The former nightclub bouncer and chemical engineer discussed this previously unknown chapter in his life—along with many more—in a series of interviews with French sociologist, Dominique Wolton. Their lengthy conversations are set to be published September 6 in Wolton’s new book, Pope Francis: Politics and Society, which runs to over 400 pages and is the culmination of a year of meetings between pair.
“At a certain point, I felt the need to consult an analyst,” the Pope told Wolton, according to extracts published by Le Figaro. “For six months, I went to her house once a week to clarify a few things.” He was 42 at the time, while serving as head of Argentina’s Jesuit order during the country’s military dictatorship that ran from 1976 to 1983.
In the context of his own life, many have made note of the fact that his psychoanalyst was Jewish. “[O]ne day, before she died, she phoned me,” he recalled. “Not to receive the sacraments, because she was Jewish, but for a spiritual dialogue. She was a wonderful person. In those six months she really helped me.”
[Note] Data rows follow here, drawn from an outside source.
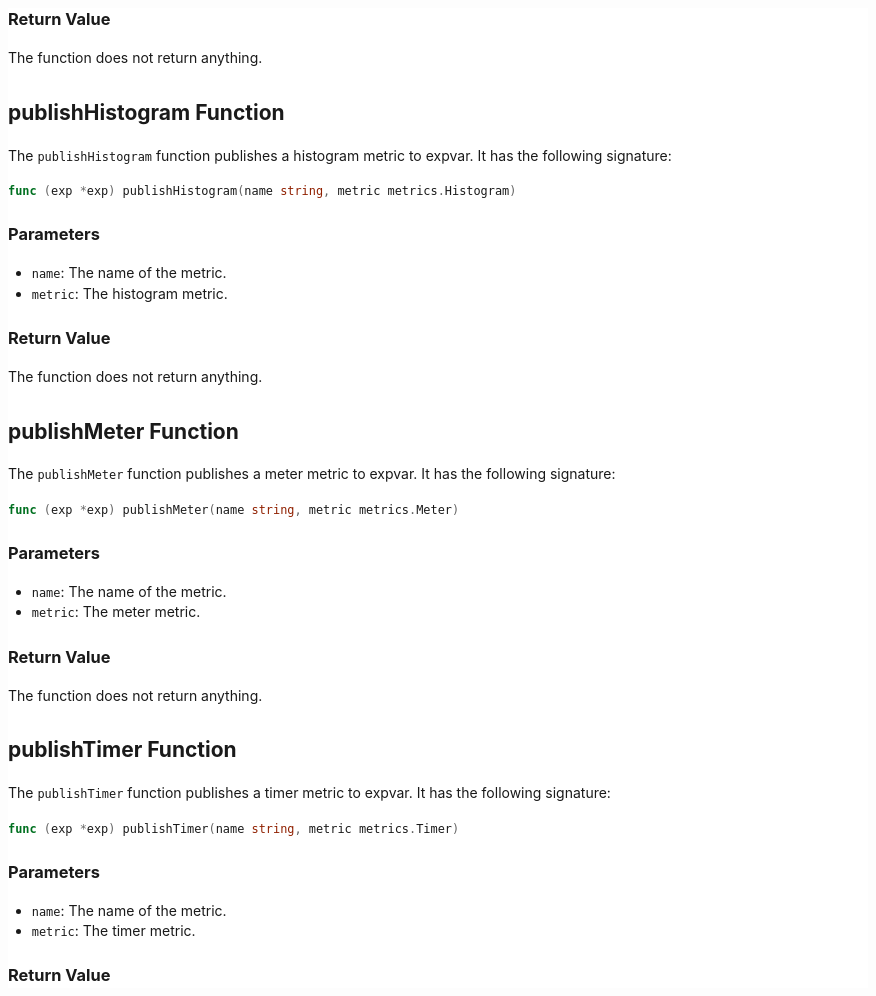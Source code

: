 ### Return Value

The function does not return anything.

## publishHistogram Function

The `publishHistogram` function publishes a histogram metric to expvar. It has the following signature:

```go
func (exp *exp) publishHistogram(name string, metric metrics.Histogram)
```

### Parameters

- `name`: The name of the metric.
- `metric`: The histogram metric.

### Return Value

The function does not return anything.

## publishMeter Function

The `publishMeter` function publishes a meter metric to expvar. It has the following signature:

```go
func (exp *exp) publishMeter(name string, metric metrics.Meter)
```

### Parameters

- `name`: The name of the metric.
- `metric`: The meter metric.

### Return Value

The function does not return anything.

## publishTimer Function

The `publishTimer` function publishes a timer metric to expvar. It has the following signature:

```go
func (exp *exp) publishTimer(name string, metric metrics.Timer)
```

### Parameters

- `name`: The name of the metric.
- `metric`: The timer metric.

### Return Value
He did not specify what these “things” he wanted to clarify were, but he stresses that now, aged 80, he “feels free”—despite the weighty responsibility his role entails. “I’m in a cage at the Vatican,” he admitted, “but not spiritually. Nothing frightens me.”
In the book, Wolston asks the pope if he feels any anxiety now. Although the pope initially replies no, he goes on to describe his feelings when facing the press. “When I get on the plane and I find myself in front of journalists [the Vatican press corps], I have the feeling that I’m going into the lion’s den. I start to pray, then I try to be very precise.” Not even the Pope is immune from paparazzi-panic, it seems.
It’s not the first time the pope has hinted at his own psychological vulnerabilities. In 2013, he was asked why, as worldwide leader of the Catholic Church, he had chosen to live in the modest Saint Martha’s House rather than in the Vatican’s grand Apostolic Palace. “I can’t live alone, do you understand?” he responded. “It's not a question of my personal virtue, it's just that I can't live alone… It’s for psychiatric reasons, because that’s my personality.”
Despite his own openness on such questions, candid conversation is clearly something the pontiff feels is a weakness of his religious community. In discussion with Wolton, he laments priests who—unlike himself—“are rigid and afraid to communicate.”